Copy the data exactly from the line that contains "Beside from the" through the line that contains "required to implement", keeping both end lines and leaving out everything else.
Information START
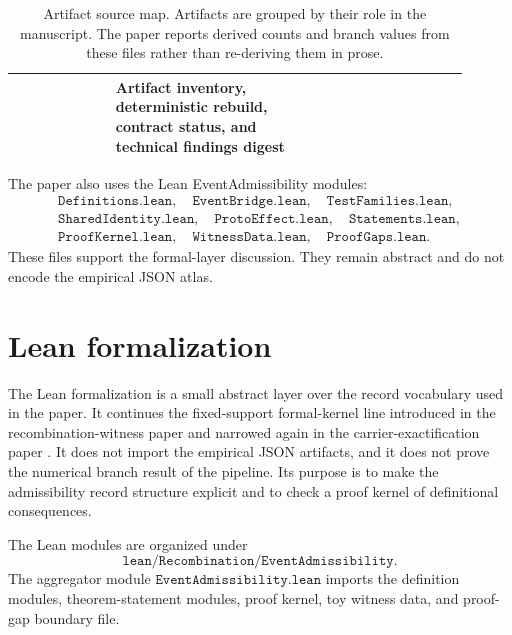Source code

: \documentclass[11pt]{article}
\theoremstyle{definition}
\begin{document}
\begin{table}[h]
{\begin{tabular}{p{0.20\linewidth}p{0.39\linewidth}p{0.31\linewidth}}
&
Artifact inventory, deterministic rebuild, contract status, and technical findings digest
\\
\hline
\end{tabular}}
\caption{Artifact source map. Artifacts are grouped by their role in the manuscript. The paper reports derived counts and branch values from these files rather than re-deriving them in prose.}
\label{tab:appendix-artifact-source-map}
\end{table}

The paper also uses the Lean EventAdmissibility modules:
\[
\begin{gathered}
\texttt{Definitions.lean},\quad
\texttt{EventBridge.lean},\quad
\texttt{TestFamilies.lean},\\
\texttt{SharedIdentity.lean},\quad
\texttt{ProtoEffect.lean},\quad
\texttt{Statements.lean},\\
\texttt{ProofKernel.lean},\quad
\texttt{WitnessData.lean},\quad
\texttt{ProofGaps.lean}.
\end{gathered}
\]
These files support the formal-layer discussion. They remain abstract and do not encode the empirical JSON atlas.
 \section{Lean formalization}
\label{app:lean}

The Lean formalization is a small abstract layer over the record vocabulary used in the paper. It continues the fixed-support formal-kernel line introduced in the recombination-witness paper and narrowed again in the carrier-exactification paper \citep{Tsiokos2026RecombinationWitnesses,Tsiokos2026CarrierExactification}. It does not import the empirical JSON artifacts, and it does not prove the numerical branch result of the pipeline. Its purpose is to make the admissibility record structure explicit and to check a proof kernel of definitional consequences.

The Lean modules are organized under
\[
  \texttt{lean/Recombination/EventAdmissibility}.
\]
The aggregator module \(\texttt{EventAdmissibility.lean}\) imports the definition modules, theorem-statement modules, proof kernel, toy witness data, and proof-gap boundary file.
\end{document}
Information END
Information START
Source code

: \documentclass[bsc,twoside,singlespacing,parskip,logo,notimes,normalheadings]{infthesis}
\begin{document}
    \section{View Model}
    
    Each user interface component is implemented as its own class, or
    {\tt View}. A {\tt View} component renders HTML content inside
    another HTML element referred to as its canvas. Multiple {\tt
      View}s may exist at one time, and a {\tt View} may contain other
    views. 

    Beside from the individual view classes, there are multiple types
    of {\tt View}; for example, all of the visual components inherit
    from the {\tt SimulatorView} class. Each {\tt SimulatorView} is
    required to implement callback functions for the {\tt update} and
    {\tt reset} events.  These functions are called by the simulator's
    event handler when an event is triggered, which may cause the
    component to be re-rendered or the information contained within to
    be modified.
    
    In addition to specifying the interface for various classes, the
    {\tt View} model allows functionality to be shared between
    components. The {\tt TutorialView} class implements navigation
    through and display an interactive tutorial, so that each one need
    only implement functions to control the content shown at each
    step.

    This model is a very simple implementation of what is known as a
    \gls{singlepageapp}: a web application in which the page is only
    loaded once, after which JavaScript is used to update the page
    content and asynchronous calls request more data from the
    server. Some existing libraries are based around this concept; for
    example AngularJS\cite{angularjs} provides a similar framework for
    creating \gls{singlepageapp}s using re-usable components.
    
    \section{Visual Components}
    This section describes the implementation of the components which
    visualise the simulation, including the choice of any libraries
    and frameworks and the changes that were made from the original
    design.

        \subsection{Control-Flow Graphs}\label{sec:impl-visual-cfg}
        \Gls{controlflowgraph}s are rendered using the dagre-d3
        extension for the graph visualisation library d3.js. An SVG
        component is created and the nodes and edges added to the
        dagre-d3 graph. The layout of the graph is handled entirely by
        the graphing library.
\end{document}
Information END
> _Answer box_
    Beside from the individual view classes, there are multiple types
    of {\tt View}; for example, all of the visual components inherit
    from the {\tt SimulatorView} class. Each {\tt SimulatorView} is
    required to implement callback functions for the {\tt update} and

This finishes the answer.